By Lindy Lindell
Photos by Bob Ryder
Neven Pajkic did what he had to do. Faced with a challenge from Shane Andreesen, who was fresh off two solid wins, including a career best win on ESPN over the 31-4 Brazilian Raphael Zunbano, Pajkic retained his Canadian Heavyweight Title with an easy, if not dominating performance over a strangely reluctant Andressen over ten rounds. The bout headlined Get in the Ring 2012’s charity event attended by 900+ folks at Windsor, Ontario’s Caboto Club.
Andreesen, from British Columbia, who had much to gain besides the Canadian belt in that he had lost an earlier contest versus Pajkic four years earlier over eight rounds, showed up at a seeming ready-to-go 218; Rajkic (now 17-1) was coming off a knockout loss to Tyson Fury. As the cliché goes, the stars were seemingly aligned for Andreesen to have his best chance for victory.
It wasn’t to be. Inexplicably, after a close first round, the now 12-4 Andreesen seemed to be mesmerized by Pajkic’s static, you-come-get-me style—this to the consternation of cornerman Richard LeStage, who implored his man to keep throwing his jab and to throw more in combination. His jab was effectively thrown for the precious, few times that he threw it, and twice he stopped Pajkic when he advanced, but the infrequency of this punch and his punches in general (less than 20 per round by my estimate) mired his “attack” and Pajkic, perhaps showing a bit of reluctance himself after his loss to Tyson, fought mostly defensively except for the sixth round, when he seemingly had the bloodied Andreesen in trouble.
But Pajkic, trained by veteran Peter Wylie of the Cabbagetown Boxing Club in Toronto, held off in round seven and by the eighth, Andressen was one tired fighter. Still, he was implored by LeStage without significant uptick in production; LeStage kept reminding his charge that “time is running out” in the final stanza, and Andressen did attempt some wild, winging shots, but these were easily avoided. An onlooker told me that Andressen had made more of a fight in this rematch than in their 8-round first encounter, but the scores for the present fight did not lie: 100-90 (twice) and 99-91. Fightnews had it 100-91.

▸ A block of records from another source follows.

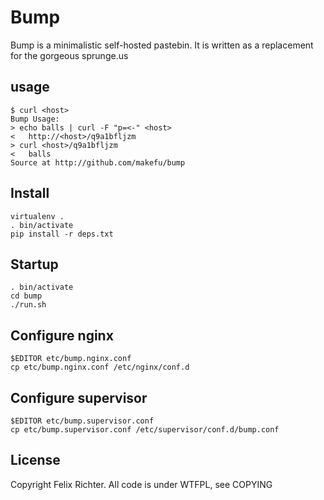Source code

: # Bump
Bump is a minimalistic self-hosted pastebin.
It is written as a replacement for the gorgeous sprunge.us

## usage

    $ curl <host>
    Bump Usage:
    > echo balls | curl -F "p=<-" <host>
    <   http://<host>/q9a1bfljzm
    > curl <host>/q9a1bfljzm
    <   balls
    Source at http://github.com/makefu/bump

## Install

    virtualenv .
    . bin/activate
    pip install -r deps.txt

## Startup

    . bin/activate
    cd bump
    ./run.sh

## Configure nginx
    
    $EDITOR etc/bump.nginx.conf
    cp etc/bump.nginx.conf /etc/nginx/conf.d

## Configure supervisor

    $EDITOR etc/bump.supervisor.conf
    cp etc/bump.supervisor.conf /etc/supervisor/conf.d/bump.conf

## License

Copyright Felix Richter. All code is under WTFPL, see COPYING
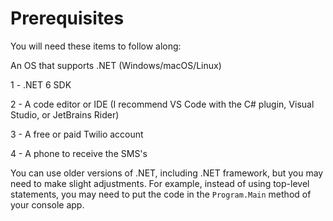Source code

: # Prerequisites

You will need these items to follow along:

An OS that supports .NET (Windows/macOS/Linux)

1 - .NET 6 SDK

2 - A code editor or IDE (I recommend VS Code with the C# plugin, Visual Studio, or JetBrains Rider)

3 - A free or paid Twilio account

4 - A phone to receive the SMS's

You can use older versions of .NET, including .NET framework, but you may need to make slight adjustments. For example, instead of using top-level statements, you may need to put the code in the ``Program.Main`` method of your console app.
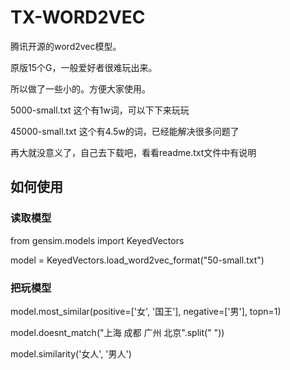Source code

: # TX-WORD2VEC

腾讯开源的word2vec模型。

原版15个G，一般爱好者很难玩出来。

所以做了一些小的。方便大家使用。


5000-small.txt 这个有1w词，可以下下来玩玩

45000-small.txt 这个有4.5w的词，已经能解决很多问题了

再大就没意义了，自己去下载吧，看看readme.txt文件中有说明

## 如何使用

### 读取模型

from gensim.models import KeyedVectors

model = KeyedVectors.load_word2vec_format("50-small.txt")

### 把玩模型

model.most_similar(positive=['女', '国王'], negative=['男'], topn=1)

model.doesnt_match("上海 成都 广州 北京".split(" "))

model.similarity('女人', '男人')



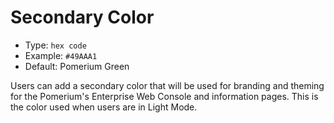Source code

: # Secondary Color
- Type: `hex code`
- Example: `#49AAA1`
- Default: Pomerium Green

Users can add a secondary color that will be used for branding and theming for the Pomerium's Enterprise Web Console and information pages. This is the color used when users are in Light Mode.
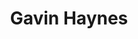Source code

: ---
title: Gavin Haynes
position: 6
job-title: Development Producer
email: gavin.haynes@we-are-novel.com
---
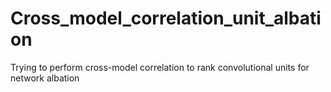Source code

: # Cross_model_correlation_unit_albation
Trying to perform cross-model correlation to rank convolutional units for network albation 
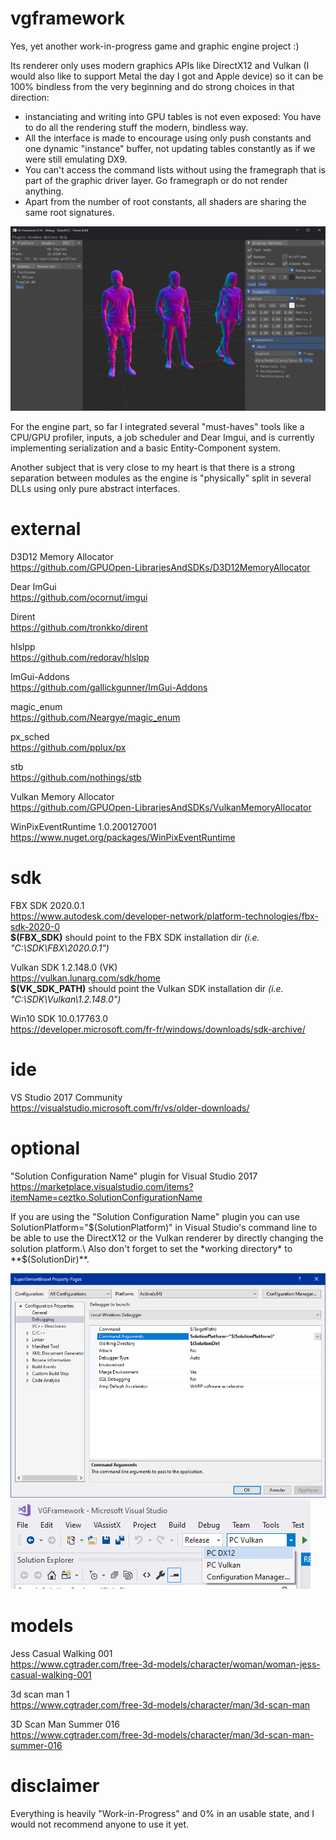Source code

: # vgframework
Yes, yet another work-in-progress game and graphic engine project :)

Its renderer only uses modern graphics APIs like DirectX12 and Vulkan (I would also like to support Metal the day I got and Apple device) so it can be 100% bindless from the very beginning and do strong choices in that direction:  
* instanciating and writing into GPU tables is not even exposed: You have to do all the rendering stuff the modern, bindless way. 
* All the interface is made to encourage using only push constants and one dynamic "instance" buffer, not updating tables constantly as if we were still emulating DX9.
* You can't access the command lists without using the framegraph that is part of the graphic driver layer. Go framegraph or do not render anything.
* Apart from the number of root constants, all shaders are sharing the same root signatures.


![Screenshot](doc/img/screenshot6.png)
 
 
For the engine part, so far I integrated several "must-haves" tools like a CPU/GPU profiler, inputs, a job scheduler and Dear Imgui, and is currently implementing serialization and a basic Entity-Component system.  

Another subject that is very close to my heart is that there is a strong separation between modules as the engine is "physically" split in several DLLs using only pure abstract interfaces.


# external
D3D12 Memory Allocator\
https://github.com/GPUOpen-LibrariesAndSDKs/D3D12MemoryAllocator

Dear ImGui\
https://github.com/ocornut/imgui

Dirent\
https://github.com/tronkko/dirent

hlslpp\
https://github.com/redorav/hlslpp

ImGui-Addons\
https://github.com/gallickgunner/ImGui-Addons

magic_enum\
https://github.com/Neargye/magic_enum

px_sched\
https://github.com/pplux/px

stb\
https://github.com/nothings/stb

Vulkan Memory Allocator\
https://github.com/GPUOpen-LibrariesAndSDKs/VulkanMemoryAllocator

WinPixEventRuntime 1.0.200127001\
https://www.nuget.org/packages/WinPixEventRuntime

# sdk
FBX SDK 2020.0.1\
https://www.autodesk.com/developer-network/platform-technologies/fbx-sdk-2020-0  
**$(FBX_SDK)** should point to the FBX SDK installation dir *(i.e. "C:\SDK\FBX\2020.0.1")*

Vulkan SDK 1.2.148.0 (VK)\
https://vulkan.lunarg.com/sdk/home  
**$(VK_SDK_PATH)** should point the Vulkan SDK installation dir *(i.e. "C:\SDK\Vulkan\1.2.148.0")*

Win10 SDK 10.0.17763.0\
https://developer.microsoft.com/fr-fr/windows/downloads/sdk-archive/

# ide
VS Studio 2017 Community\
https://visualstudio.microsoft.com/fr/vs/older-downloads/

# optional
"Solution Configuration Name" plugin for Visual Studio 2017
https://marketplace.visualstudio.com/items?itemName=ceztko.SolutionConfigurationName

If you are using the "Solution Configuration Name" plugin you can use SolutionPlatform="$(SolutionPlatform)" in Visual Studio's command line to be able to use the DirectX12 or the Vulkan renderer by directly changing the solution platform.\
Also don't forget to set the *working directory* to **$(SolutionDir)**.

![Screenshot](doc/img/SolutionPlatformName1.png)
![Screenshot](doc/img/SolutionPlatformName2.png)

# models
Jess Casual Walking 001\
https://www.cgtrader.com/free-3d-models/character/woman/woman-jess-casual-walking-001

3d scan man 1\
https://www.cgtrader.com/free-3d-models/character/man/3d-scan-man

3D Scan Man Summer 016\
https://www.cgtrader.com/free-3d-models/character/man/3d-scan-man-summer-016


# disclaimer
Everything is heavily "Work-in-Progress" and 0% in an usable state, and I would not recommend anyone to use it yet.
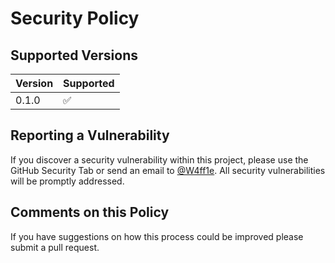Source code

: # Security Policy

## Supported Versions

| Version | Supported          |
| ------- | ------------------ |
| 0.1.0   | :white_check_mark: |

## Reporting a Vulnerability

If you discover a security vulnerability within this project, please use the GitHub Security Tab or send an email to [@W4ff1e](mailto:security@throud.org). All security vulnerabilities will be promptly addressed.

## Comments on this Policy

If you have suggestions on how this process could be improved please submit a pull request.

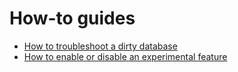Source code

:# How-to guides

- [How to troubleshoot a dirty database](dirty_database.md)
- [How to enable or disable an experimental feature](enable-experimental-feature.md)
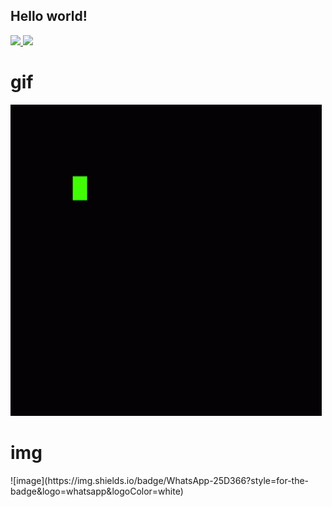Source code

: ## Hello world!
<div>
  <a href="https://github.com/Verdantfe">
  <img height="180em" src="https://github-readme-stats.vercel.app/api?username=Verdantfe&show_icons=true&theme=dracula&include_all_commits=true&count_private=true"/>
  <img height="180em" src="https://github-readme-stats.vercel.app/api/top-langs/?username=Verdantfe&layout=compact&langs_count=10&theme=dracula"/>
  </a>
</div>

# gif

![GIF](https://github.com/Verdantfe/verdantfe/blob/main/gif.gif)


# img
<div>
<a hef="https://wa.me/+5514998366369"> ![image](https://img.shields.io/badge/WhatsApp-25D366?style=for-the-badge&logo=whatsapp&logoColor=white) </a>
</div>


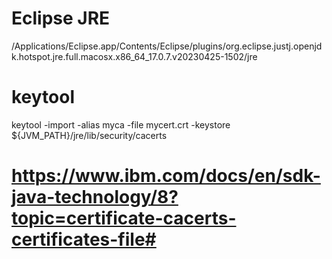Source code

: # Eclipse JRE
/Applications/Eclipse.app/Contents/Eclipse/plugins/org.eclipse.justj.openjdk.hotspot.jre.full.macosx.x86_64_17.0.7.v20230425-1502/jre

# keytool
keytool -import -alias myca -file  mycert.crt -keystore ${JVM_PATH}/jre/lib/security/cacerts

# https://www.ibm.com/docs/en/sdk-java-technology/8?topic=certificate-cacerts-certificates-file#
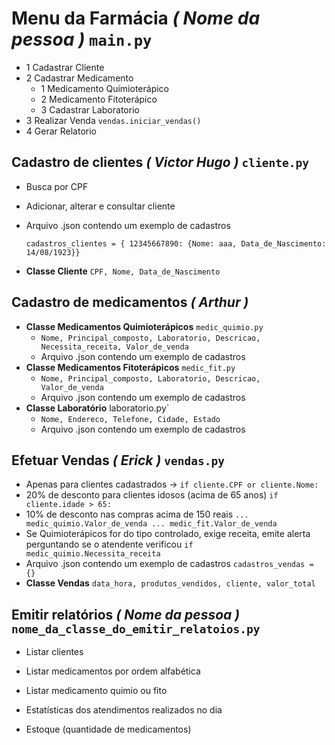 # Menu da Farmácia ***( Nome da pessoa )*** `main.py`  
  - 1 Cadastrar Cliente  
  - 2 Cadastrar Medicamento  
    - 1 Medicamento Quimioterápico  
    - 2 Medicamento Fitoterápico  
    - 3 Cadastrar Laboratorio  
  - 3 Realizar Venda `vendas.iniciar_vendas()` 
  - 4 Gerar Relatorio   

## Cadastro de clientes ***( Victor Hugo )*** `cliente.py`  
- Busca por CPF  
- Adicionar, alterar e consultar cliente  
- Arquivo .json contendo um exemplo de cadastros
  
  `cadastros_clientes = { 12345667890: {Nome: aaa,
                                Data_de_Nascimento: 14/08/1923}}`
  
- **Classe Cliente** `CPF, Nome, Data_de_Nascimento`


## Cadastro de medicamentos ***( Arthur )*** 
- **Classe Medicamentos Quimioterápicos** `medic_quimio.py`  
  - `Nome, Principal_composto, Laboratorio, Descricao, Necessita_receita, Valor_de_venda`  
  - Arquivo .json contendo um exemplo de cadastros  
- **Classe Medicamentos Fitoterápicos** `medic_fit.py`  
  - `Nome, Principal_composto, Laboratorio, Descricao, Valor_de_venda`  
  - Arquivo .json contendo um exemplo de cadastros  
- **Classe Laboratório** laboratorio.py`  
  - `Nome, Endereco, Telefone, Cidade, Estado`   
  - Arquivo .json contendo um exemplo de cadastros  

## Efetuar Vendas ***( Erick )*** `vendas.py`
- Apenas para clientes cadastrados -> `if cliente.CPF or cliente.Nome:`  
- 20% de desconto para clientes idosos (acima de 65 anos)  `if cliente.idade > 65:`  
- 10% de desconto nas compras acima de 150 reais `... medic_quimio.Valor_de_venda ... medic_fit.Valor_de_venda `
- Se Quimioterápicos for do tipo controlado, exige receita, emite alerta perguntando se o atendente verificou `if medic_quimio.Necessita_receita`
- Arquivo .json contendo um exemplo de cadastros `cadastros_vendas = {}`
- **Classe Vendas** `data_hora, produtos_vendidos, cliente, valor_total`  

## Emitir relatórios ***( Nome da pessoa )*** `nome_da_classe_do_emitir_relatoios.py` 
- Listar clientes  
- Listar medicamentos por ordem alfabética  
- Listar medicamento quimio ou fito  
- Estatísticas dos atendimentos realizados no dia

- Estoque (quantidade de medicamentos) 




 
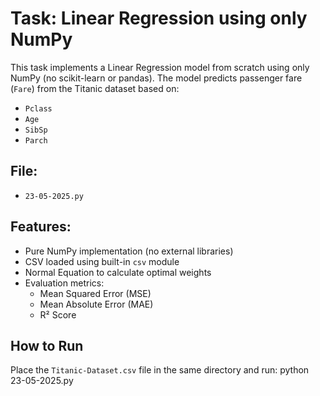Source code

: # Task: Linear Regression using only NumPy

This task implements a Linear Regression model from scratch using only NumPy (no scikit-learn or pandas). The model predicts passenger fare (`Fare`) from the Titanic dataset based on:
- `Pclass`
- `Age`
- `SibSp`
- `Parch`

## File:
- `23-05-2025.py`

## Features:
- Pure NumPy implementation (no external libraries)
- CSV loaded using built-in `csv` module
- Normal Equation to calculate optimal weights
- Evaluation metrics:
  - Mean Squared Error (MSE)
  - Mean Absolute Error (MAE)
  - R² Score

## How to Run

Place the `Titanic-Dataset.csv` file in the same directory and run:
python 23-05-2025.py
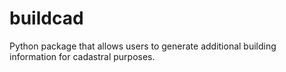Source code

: # buildcad
Python package that allows users to generate additional building information for cadastral purposes.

Pajkic is not a power puncher, nor is he particularly aggressive, but his style is hard to penetrate, and for boxers with a one dimensional attack, he represents frustration in spades.
In the evening’s only other encounter, heavyweight Ali Mansour, 8-0. overcame inactivity and the sluggishness that inactivity breeds to overcome the crude but game Craig Hudson in four rounds. The decision was a majority one, but Mansour was a clear winner. A third fight involving the pro-debut of Windsor’s Josh Cameron was scrapped when a suitable opponent could not be found.
The black tie affair celebrated the charitable contributions of the late businessman Anthony Toldo and the world-renown Dr. Foud Tafour. Accompanying a dazzling video of his fights, particularly knockouts, special guest Thomas Hearns received a warm welcome from the appreciative crowd.